Could you print each entry below verbatim while omitting the pictures?

────────────────────────────────────────

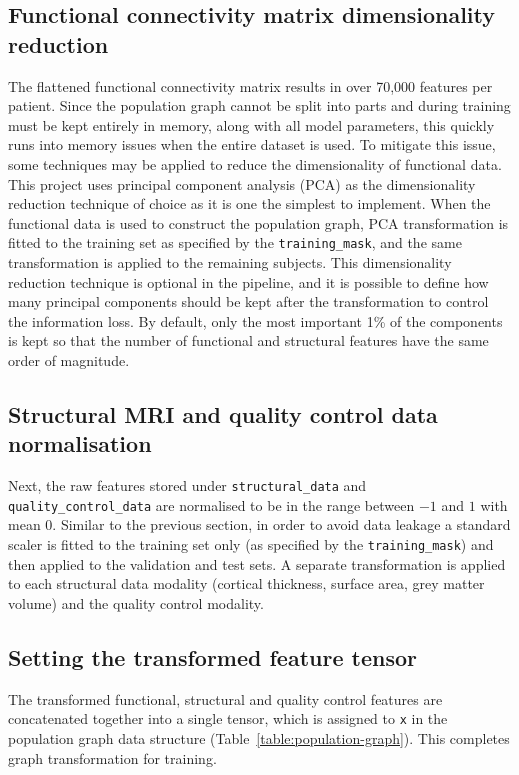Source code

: \subsection{Functional connectivity matrix dimensionality reduction}
The flattened functional connectivity matrix results in over 70,000 features per patient. Since the population graph cannot be split into parts and during training must be kept entirely in memory, along with all model parameters, this quickly runs into memory issues when the entire dataset is used. To mitigate this issue, some techniques may be applied to reduce the dimensionality of functional data. This project uses principal component analysis (PCA) as the dimensionality reduction technique of choice as it is one the simplest to implement. When the functional data is used to construct the population graph, PCA transformation is fitted to the training set as specified by the \texttt{training\_mask}, and the same transformation is applied to the remaining subjects. This dimensionality reduction technique is optional in the pipeline, and it is possible to define how many principal components should be kept after the transformation to control the information loss. By default, only the most important 1\% of the components is kept so that the number of functional and structural features have the same order of magnitude.

\subsection{Structural MRI and quality control data normalisation}
Next, the raw features stored under \texttt{structural\_data} and \texttt{quality\_control\_data} are normalised to be in the range between $-1$ and $1$ with mean 0. Similar to the previous section, in order to avoid data leakage a standard scaler is fitted to the training set only (as specified by the \texttt{training\_mask}) and then applied to the validation and test sets. A separate transformation is applied to each structural data modality (cortical thickness, surface area, grey matter volume) and the quality control modality.

\subsection{Setting the transformed feature tensor}
The transformed functional, structural and quality control features are concatenated together into a single tensor, which is assigned to \texttt{x} in the population graph data structure (Table~\ref{table:population-graph}). This completes graph transformation for training.

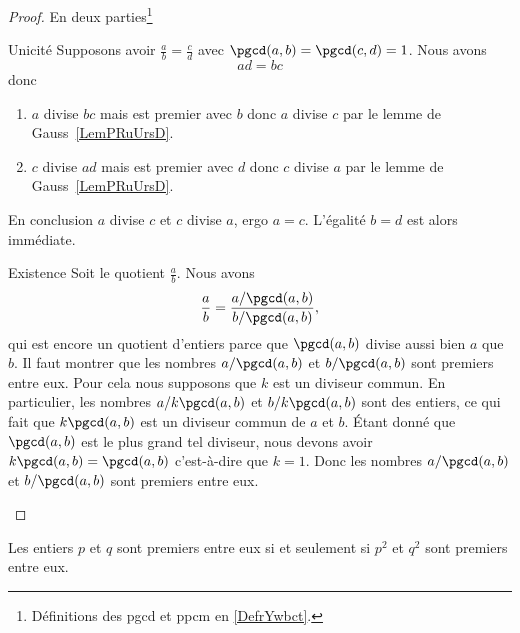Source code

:\begin{proof}
    En deux parties\footnote{Définitions des pgcd et ppcm en \ref{DefrYwbct}.}
    \begin{subproof}
        \item[Unicité]
            Supposons avoir \( \frac{ a }{ b }=\frac{ c }{ d }\) avec \( \pgcd(a,b)=\pgcd(c,d)=1\). Nous avons
            \begin{equation}
                ad=bc
            \end{equation}
            donc
            \begin{enumerate}
                \item
                    \( a\) divise \( bc\) mais est premier avec \( b\) donc \( a\) divise \( c\) par le lemme de Gauss~\ref{LemPRuUrsD}.
                \item
                    \( c\) divise \( ad\) mais est premier avec \( d\) donc \( c\) divise \( a\) par le lemme de Gauss~\ref{LemPRuUrsD}.
            \end{enumerate}
            En conclusion \( a\) divise \( c\) et \( c\) divise \( a\), ergo \( a=c\). L'égalité \( b=d\) est alors immédiate.
        \item[Existence]
            Soit le quotient \( \frac{ a }{ b }\). Nous avons
            \begin{equation}
                \frac{ a }{ b }=\frac{ a/\pgcd(a,b) }{ b/\pgcd(a,b) },
            \end{equation}
            qui est encore un quotient d'entiers parce que \( \pgcd(a,b)\) divise aussi bien \( a\) que \( b\). Il faut montrer que les nombres \( a/\pgcd(a,b)\) et \( b/\pgcd(a,b)\) sont premiers entre eux. Pour cela nous supposons que \( k\) est un diviseur commun. En particulier, les nombres \( a/k\pgcd(a,b)\) et \( b/k\pgcd(a,b)\) sont des entiers, ce qui fait que \( k\pgcd(a,b)\) est un diviseur commun de \( a\) et \( b\). Étant donné que \( \pgcd(a,b)\) est le plus grand tel diviseur, nous devons avoir \( k\pgcd(a,b)=\pgcd(a,b)\) c'est-à-dire que \( k=1\). Donc les nombres \( a/\pgcd(a,b)\) et \( b/\pgcd(a,b)\) sont premiers entre eux.
    \end{subproof}
\end{proof}

\begin{proposition}     \label{PROPooRZDDooLJabov}
    Les entiers \( p\) et \( q\) sont premiers entre eux si et seulement si \( p^2\) et \( q^2\) sont premiers entre eux.
\end{proposition}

────────────────────────────────────────

- Output below -
Source code

: \subsection{Functional connectivity matrix dimensionality reduction}
The flattened functional connectivity matrix results in over 70,000 features per patient. Since the population graph cannot be split into parts and during training must be kept entirely in memory, along with all model parameters, this quickly runs into memory issues when the entire dataset is used. To mitigate this issue, some techniques may be applied to reduce the dimensionality of functional data. This project uses principal component analysis (PCA) as the dimensionality reduction technique of choice as it is one the simplest to implement. When the functional data is used to construct the population graph, PCA transformation is fitted to the training set as specified by the \texttt{training\_mask}, and the same transformation is applied to the remaining subjects. This dimensionality reduction technique is optional in the pipeline, and it is possible to define how many principal components should be kept after the transformation to control the information loss. By default, only the most important 1\% of the components is kept so that the number of functional and structural features have the same order of magnitude.

\subsection{Structural MRI and quality control data normalisation}
Next, the raw features stored under \texttt{structural\_data} and \texttt{quality\_control\_data} are normalised to be in the range between $-1$ and $1$ with mean 0. Similar to the previous section, in order to avoid data leakage a standard scaler is fitted to the training set only (as specified by the \texttt{training\_mask}) and then applied to the validation and test sets. A separate transformation is applied to each structural data modality (cortical thickness, surface area, grey matter volume) and the quality control modality.

\subsection{Setting the transformed feature tensor}
The transformed functional, structural and quality control features are concatenated together into a single tensor, which is assigned to \texttt{x} in the population graph data structure (Table~\ref{table:population-graph}). This completes graph transformation for training.

Source code

:\begin{proof}
    En deux parties\footnote{Définitions des pgcd et ppcm en \ref{DefrYwbct}.}
    \begin{subproof}
        \item[Unicité]
            Supposons avoir \( \frac{ a }{ b }=\frac{ c }{ d }\) avec \( \pgcd(a,b)=\pgcd(c,d)=1\). Nous avons
            \begin{equation}
                ad=bc
            \end{equation}
            donc
            \begin{enumerate}
                \item
                    \( a\) divise \( bc\) mais est premier avec \( b\) donc \( a\) divise \( c\) par le lemme de Gauss~\ref{LemPRuUrsD}.
                \item
                    \( c\) divise \( ad\) mais est premier avec \( d\) donc \( c\) divise \( a\) par le lemme de Gauss~\ref{LemPRuUrsD}.
            \end{enumerate}
            En conclusion \( a\) divise \( c\) et \( c\) divise \( a\), ergo \( a=c\). L'égalité \( b=d\) est alors immédiate.
        \item[Existence]
            Soit le quotient \( \frac{ a }{ b }\). Nous avons
            \begin{equation}
                \frac{ a }{ b }=\frac{ a/\pgcd(a,b) }{ b/\pgcd(a,b) },
            \end{equation}
            qui est encore un quotient d'entiers parce que \( \pgcd(a,b)\) divise aussi bien \( a\) que \( b\). Il faut montrer que les nombres \( a/\pgcd(a,b)\) et \( b/\pgcd(a,b)\) sont premiers entre eux. Pour cela nous supposons que \( k\) est un diviseur commun. En particulier, les nombres \( a/k\pgcd(a,b)\) et \( b/k\pgcd(a,b)\) sont des entiers, ce qui fait que \( k\pgcd(a,b)\) est un diviseur commun de \( a\) et \( b\). Étant donné que \( \pgcd(a,b)\) est le plus grand tel diviseur, nous devons avoir \( k\pgcd(a,b)=\pgcd(a,b)\) c'est-à-dire que \( k=1\). Donc les nombres \( a/\pgcd(a,b)\) et \( b/\pgcd(a,b)\) sont premiers entre eux.
    \end{subproof}
\end{proof}

\begin{proposition}     \label{PROPooRZDDooLJabov}
    Les entiers \( p\) et \( q\) sont premiers entre eux si et seulement si \( p^2\) et \( q^2\) sont premiers entre eux.
\end{proposition}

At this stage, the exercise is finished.